17 - R Workflow Guide

econ 490

workflow

master

organization

scripts

commenting

OneDrive

This notebook is here to help us organize our files when conducting large-scale research. We talk about workflow management, coding style, and cloud storage.

Author

Marina Adshade, Paul Corcuera, Giulia Lo Forte, Jane Platt

Published

29 May 2024

Prerequisites

Knowledge of the content of the previous modules: opening data sets, creating graphs, regression analysis.

Learning Outcomes

Develop foundational skills and practices for workflow management in research and data applications.
Improve coding style, especially for collaborative settings.
Use the secure file-hosting service UBC OneDrive to store, share, and synchronize folders.

17.1 Introduction to Workflow Management

Structuring our files and folders early on will save us a lot of time and effort throughout our research projects. This approach covered in this notebook will make it easier for us to keep track of our progress and reduce our workload later on. This approach will be particularly important if we are working in a group, with several co-authors on one project.

In this module, we will discuss how to manage files and scripts as part of the research workflow. We will also cover how to stylize code to make it easy to read and replicate. While these are not strict rules, consider them guidelines for research and data management.

17.2 Setting Up the Directory

17.2.1 Using UBC Microsoft OneDrive

Let’s say that have been asked to create a series of folders that will hold all of the information for our project. There are good reasons for keeping those folders on UBC OneDrive. We might, for example, want to be able to access that information when we are away from your computer (for example, working in a lab). We might (legitimately!!) be concerned that all of our hard work will be lost if our computer is damaged or stolen. Finally, we might be working as part of a group - in which case file sharing will be necessary! Setting up OneDrive and installing the application on your own computer will resolve all of those issues.

UBC Microsoft OneDrive is a secure file-hosting service that allows us to store, share, and synchronize files and folders from any connected devices. You can learn how to store files on this service from the link provided above, here we are going to cover how to access these files directly from R on any computer.

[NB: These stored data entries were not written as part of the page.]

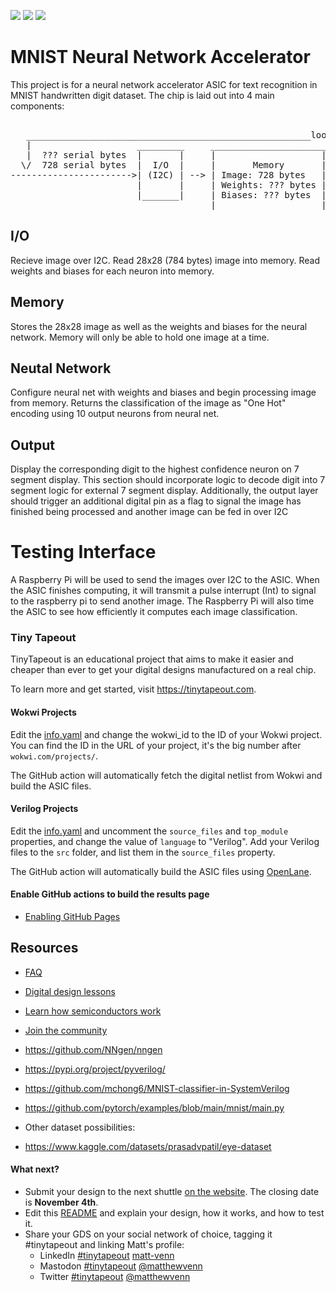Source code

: ![](../../workflows/gds/badge.svg) ![](../../workflows/docs/badge.svg) ![](../../workflows/wokwi_test/badge.svg)

# MNIST Neural Network Accelerator
This project is for a neural network accelerator ASIC for text recognition in MNIST handwritten digit dataset.
The chip is laid out into 4 main components:
<pre>
   
   ______________________________________________________loop back to start to recieve next image_____      7 Segment     Interrupt
   |                    _________     ______________________           __________       __________    |      Display        Pulse
   |  ??? serial bytes  |       |     |                    | 0   ---> |        | 0 ---> |        | ---|       _____
  \/  728 serial bytes  |  I/O  |     |       Memory       | 1   ---> |   NN   | 1 ---> | Output | seg1 ---> |  _  |
----------------------->| (I2C) | --> | Image: 728 bytes   | 2   ---> | 2 Conv | 2 ---> |        | seg2 ---> | |_| |
                        |       |     | Weights: ??? bytes |     ...  | 2 Drop |   ...  |        |      ...  | |_| |            
                        |_______|     | Biases: ??? bytes  | 782 ---> |        | 8 ---> |        | seg7 ---> |_____|         _ 
                                      |____________________| 783 ---> |________| 9 ---> |________| Int  ----- --------->  __| |___
</pre>
## I/O
Recieve image over I2C. Read 28x28 (784 bytes) image into memory. Read weights and biases for each neuron into memory.

## Memory
Stores the 28x28 image as well as the weights and biases for the neural network. Memory will only be able to hold one image at a time.

## Neutal Network
Configure neural net with weights and biases and begin processing image from memory. Returns the classification of the image as "One Hot" encoding using 10 output neurons from neural net.

## Output
Display the corresponding digit to the highest confidence neuron on 7 segment display. This section should incorporate logic to decode digit into 7 segment logic for external 7 segment display.
Additionally, the output layer should trigger an additional digital pin as a flag to signal the image has finished being processed and another image can be fed in over I2C

# Testing Interface
A Raspberry Pi will be used to send the images over I2C to the ASIC. When the ASIC finishes computing, it will transmit a pulse interrupt (Int) to signal to the raspberry pi to send another image.
The Raspberry Pi will also time the ASIC to see how efficiently it computes each image classification.

### Tiny Tapeout
TinyTapeout is an educational project that aims to make it easier and cheaper than ever to get your digital designs manufactured on a real chip.

To learn more and get started, visit https://tinytapeout.com.

#### Wokwi Projects

Edit the [info.yaml](info.yaml) and change the wokwi_id to the ID of your Wokwi project. You can find the ID in the URL of your project, it's the big number after `wokwi.com/projects/`.

The GitHub action will automatically fetch the digital netlist from Wokwi and build the ASIC files.

#### Verilog Projects

Edit the [info.yaml](info.yaml) and uncomment the `source_files` and `top_module` properties, and change the value of `language` to "Verilog". Add your Verilog files to the `src` folder, and list them in the `source_files` property.

The GitHub action will automatically build the ASIC files using [OpenLane](https://www.zerotoasiccourse.com/terminology/openlane/).

#### Enable GitHub actions to build the results page

- [Enabling GitHub Pages](https://tinytapeout.com/faq/#my-github-action-is-failing-on-the-pages-part)

## Resources

- [FAQ](https://tinytapeout.com/faq/)
- [Digital design lessons](https://tinytapeout.com/digital_design/)
- [Learn how semiconductors work](https://tinytapeout.com/siliwiz/)
- [Join the community](https://discord.gg/rPK2nSjxy8)

- https://github.com/NNgen/nngen
- https://pypi.org/project/pyverilog/
- https://github.com/mchong6/MNIST-classifier-in-SystemVerilog
- https://github.com/pytorch/examples/blob/main/mnist/main.py

- Other dataset possibilities:
- https://www.kaggle.com/datasets/prasadvpatil/eye-dataset

#### What next?

- Submit your design to the next shuttle [on the website](https://tinytapeout.com/#submit-your-design). The closing date is **November 4th**.
- Edit this [README](README.md) and explain your design, how it works, and how to test it.
- Share your GDS on your social network of choice, tagging it #tinytapeout and linking Matt's profile:
  - LinkedIn [#tinytapeout](https://www.linkedin.com/search/results/content/?keywords=%23tinytapeout) [matt-venn](https://www.linkedin.com/in/matt-venn/)
  - Mastodon [#tinytapeout](https://chaos.social/tags/tinytapeout) [@matthewvenn](https://chaos.social/@matthewvenn)
  - Twitter [#tinytapeout](https://twitter.com/hashtag/tinytapeout?src=hashtag_click) [@matthewvenn](https://twitter.com/matthewvenn)

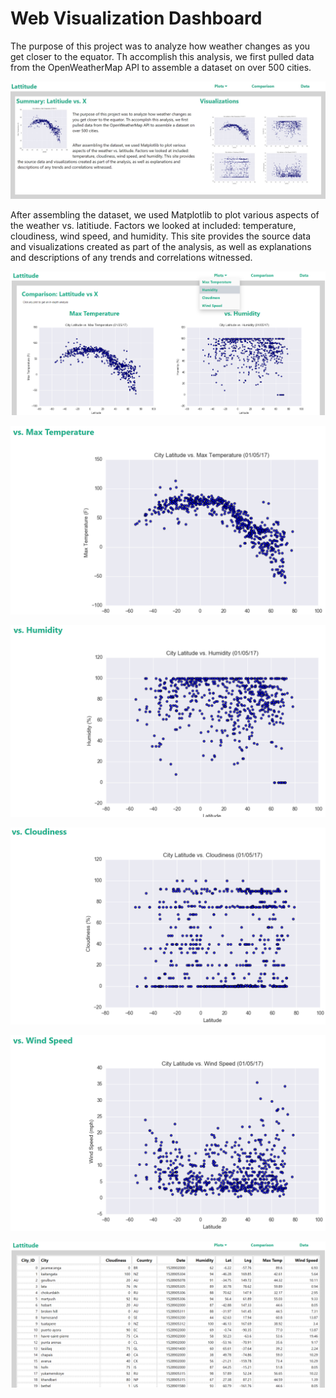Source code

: # Web Visualization Dashboard

The purpose of this project was to analyze how weather changes as you get closer to the equator. Th accomplish this analysis, we first pulled data from the OpenWeatherMap API to assemble a dataset on over 500 cities.

![main](Images/main.jpg)

After assembling the dataset, we used Matplotlib to plot various aspects of the weather vs. latitiude. Factors we looked at included: temperature, cloudiness, wind speed, and humidity. This site provides the source data and visualizations created as part of the analysis, as well as explanations and descriptions of any trends and correlations witnessed.

![enter image description here](Images/comparison.png)

![enter image description here](Images/maxtemperature.png)

![enter image description here](Images/humidity.png)

![enter image description here](Images/cloudiness.png)

![enter image description here](Images/windspeed.png)

![enter image description here](Images/data.png)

To begin, we need to follow the instructions for our operating system to install the Microsoft OneDrive application on any computer that we want to work on. Once we have complete this process, we will see a new folder in our computer directory which contains all of the files in our OneDrive folder. It is likely labeled OneDrive itself by default. It is in this folder that we will create our RStudio Project file.

17.2.2 Creating an RStudio project

RStudio Projects are built-in features of RStudio that allow us to create a working directory for a project which we can launch whenever we want. In this way, the project allows us to refer to all of our files using relative and not absolute paths. This approach also prevents us from needing to set our directory every time we work on our project. In this sense, it is quite a valuable tool both from a collaboration and efficiency standpoint.

To create an RStudio Project, first launch RStudio. Then navigate through File, New Project, New Directory, and then New Project. We can then choose the name of our project and select where we would like the project to be stored. To allow for the project to live on OneDrive (which is highly recommended), we select the OneDrive directory in our computer. Finally, we can create the project. If we access your OneDrive folder on our computer, we should then see a subfolder with our project name and a default .RProj object already inside, which looks like the one below.

Whenever we want to return to our project to work on it, we can simply click the .RStudio Project object above. We can also start a fresh session in RStudio and navigate to our project by selecting File, Open Project, and then following the specified instructions.

17.2.3 Organization of the Main Folder

Now that we have an RStudio Project directory in our computer, we can organize folders within this larger folder. This is important given that, over the course of a research project, we are likely to accumulate numerous files for our project, such as raw data files, scripts, tables, graphs, and figures. In fact, there are often many versions of each of these files.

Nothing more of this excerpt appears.